* INFORMATION SHOWN
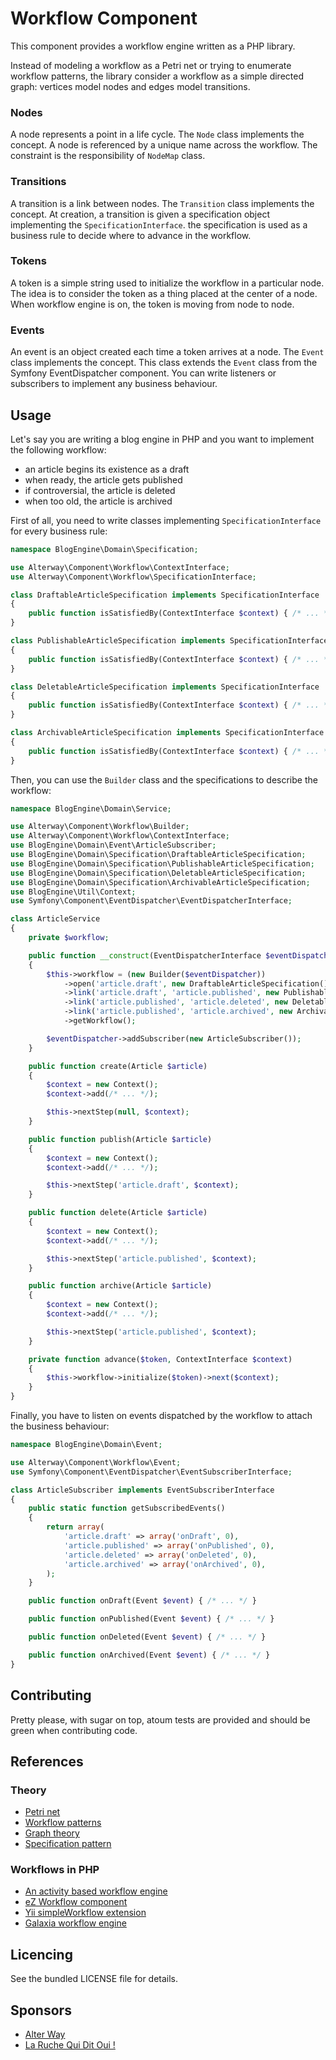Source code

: # Workflow Component

This component provides a workflow engine written as a PHP library.

Instead of modeling a workflow as a Petri net or trying to enumerate workflow patterns, the library consider a workflow as a simple directed graph: vertices model nodes and edges model transitions.

### Nodes

A node represents a point in a life cycle.
The `Node` class implements the concept.
A node is referenced by a unique name across the workflow.
The constraint is the responsibility of `NodeMap` class.

### Transitions

A transition is a link between nodes.
The `Transition` class implements the concept.
At creation, a transition is given a specification object implementing the `SpecificationInterface`.
the specification is used as a business rule to decide where to advance in the workflow.

### Tokens

A token is a simple string used to initialize the workflow in a particular node.
The idea is to consider the token as a thing placed at the center of a node.
When workflow engine is on, the token is moving from node to node.

### Events

An event is an object created each time a token arrives at a node.
The `Event` class implements the concept.
This class extends the `Event` class from the Symfony EventDispatcher component.
You can write listeners or subscribers to implement any business behaviour.

## Usage

Let's say you are writing a blog engine in PHP and you want to implement the following workflow:
* an article begins its existence as a draft
* when ready, the article gets published
* if controversial, the article is deleted
* when too old, the article is archived

First of all, you need to write classes implementing `SpecificationInterface` for every business rule:
```php
namespace BlogEngine\Domain\Specification;

use Alterway\Component\Workflow\ContextInterface;
use Alterway\Component\Workflow\SpecificationInterface;

class DraftableArticleSpecification implements SpecificationInterface
{
    public function isSatisfiedBy(ContextInterface $context) { /* ... */ }
}

class PublishableArticleSpecification implements SpecificationInterface
{
    public function isSatisfiedBy(ContextInterface $context) { /* ... */ }
}

class DeletableArticleSpecification implements SpecificationInterface
{
    public function isSatisfiedBy(ContextInterface $context) { /* ... */ }
}

class ArchivableArticleSpecification implements SpecificationInterface
{
    public function isSatisfiedBy(ContextInterface $context) { /* ... */ }
}
```

Then, you can use the `Builder` class and the specifications to describe the workflow:
```php
namespace BlogEngine\Domain\Service;

use Alterway\Component\Workflow\Builder;
use Alterway\Component\Workflow\ContextInterface;
use BlogEngine\Domain\Event\ArticleSubscriber;
use BlogEngine\Domain\Specification\DraftableArticleSpecification;
use BlogEngine\Domain\Specification\PublishableArticleSpecification;
use BlogEngine\Domain\Specification\DeletableArticleSpecification;
use BlogEngine\Domain\Specification\ArchivableArticleSpecification;
use BlogEngine\Util\Context;
use Symfony\Component\EventDispatcher\EventDispatcherInterface;

class ArticleService
{
    private $workflow;

    public function __construct(EventDispatcherInterface $eventDispatcher)
    {
        $this->workflow = (new Builder($eventDispatcher))
            ->open('article.draft', new DraftableArticleSpecification())
            ->link('article.draft', 'article.published', new PublishableArticleSpecification())
            ->link('article.published', 'article.deleted', new DeletableArticleSpecification())
            ->link('article.published', 'article.archived', new ArchivableArticleSpecification())
            ->getWorkflow();

        $eventDispatcher->addSubscriber(new ArticleSubscriber());
    }

    public function create(Article $article)
    {
        $context = new Context();
        $context->add(/* ... */);

        $this->nextStep(null, $context);
    }

    public function publish(Article $article)
    {
        $context = new Context();
        $context->add(/* ... */);

        $this->nextStep('article.draft', $context);
    }

    public function delete(Article $article)
    {
        $context = new Context();
        $context->add(/* ... */);

        $this->nextStep('article.published', $context);
    }

    public function archive(Article $article)
    {
        $context = new Context();
        $context->add(/* ... */);

        $this->nextStep('article.published', $context);
    }

    private function advance($token, ContextInterface $context)
    {
        $this->workflow->initialize($token)->next($context);
    }
}
```

Finally, you have to listen on events dispatched by the workflow to attach the business behaviour:
```php
namespace BlogEngine\Domain\Event;

use Alterway\Component\Workflow\Event;
use Symfony\Component\EventDispatcher\EventSubscriberInterface;

class ArticleSubscriber implements EventSubscriberInterface
{
    public static function getSubscribedEvents()
    {
        return array(
            'article.draft' => array('onDraft', 0),
            'article.published' => array('onPublished', 0),
            'article.deleted' => array('onDeleted', 0),
            'article.archived' => array('onArchived', 0),
        );
    }

    public function onDraft(Event $event) { /* ... */ }

    public function onPublished(Event $event) { /* ... */ }

    public function onDeleted(Event $event) { /* ... */ }

    public function onArchived(Event $event) { /* ... */ }
}
```

## Contributing

Pretty please, with sugar on top, atoum tests are provided and should be green when contributing code.

## References

### Theory

* [Petri net](http://en.wikipedia.org/wiki/Petri_net)
* [Workflow patterns](http://www.workflowpatterns.com/)
* [Graph theory](http://en.wikipedia.org/wiki/Graph_theory)
* [Specification pattern](http://en.wikipedia.org/wiki/Specification_pattern)

### Workflows in PHP

* [An activity based workflow engine](http://www.tonymarston.net/php-mysql/workflow.html)
* [eZ Workflow component](http://www.ezcomponents.org/docs/api/latest/introduction_Workflow.html)
* [Yii simpleWorkflow extension](http://www.yiiframework.com/extension/simpleworkflow/)
* [Galaxia workflow engine](http://workflow.tikiwiki.org/tiki-index.php?page=homepage)

## Licencing

See the bundled LICENSE file for details.

## Sponsors

* [Alter Way](http://www.alterway.fr)
* [La Ruche Qui Dit Oui !](http://www.laruchequiditoui.fr)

* ASSIGNMENT
From the first line through the line with "Let's say you", output those lines of the entries above exactly, and nothing else, with the pictures left out.

* RESULT OF THIS TASK
Source code

: # Workflow Component

This component provides a workflow engine written as a PHP library.

Instead of modeling a workflow as a Petri net or trying to enumerate workflow patterns, the library consider a workflow as a simple directed graph: vertices model nodes and edges model transitions.

### Nodes

A node represents a point in a life cycle.
The `Node` class implements the concept.
A node is referenced by a unique name across the workflow.
The constraint is the responsibility of `NodeMap` class.

### Transitions

A transition is a link between nodes.
The `Transition` class implements the concept.
At creation, a transition is given a specification object implementing the `SpecificationInterface`.
the specification is used as a business rule to decide where to advance in the workflow.

### Tokens

A token is a simple string used to initialize the workflow in a particular node.
The idea is to consider the token as a thing placed at the center of a node.
When workflow engine is on, the token is moving from node to node.

### Events

An event is an object created each time a token arrives at a node.
The `Event` class implements the concept.
This class extends the `Event` class from the Symfony EventDispatcher component.
You can write listeners or subscribers to implement any business behaviour.

## Usage

Let's say you are writing a blog engine in PHP and you want to implement the following workflow:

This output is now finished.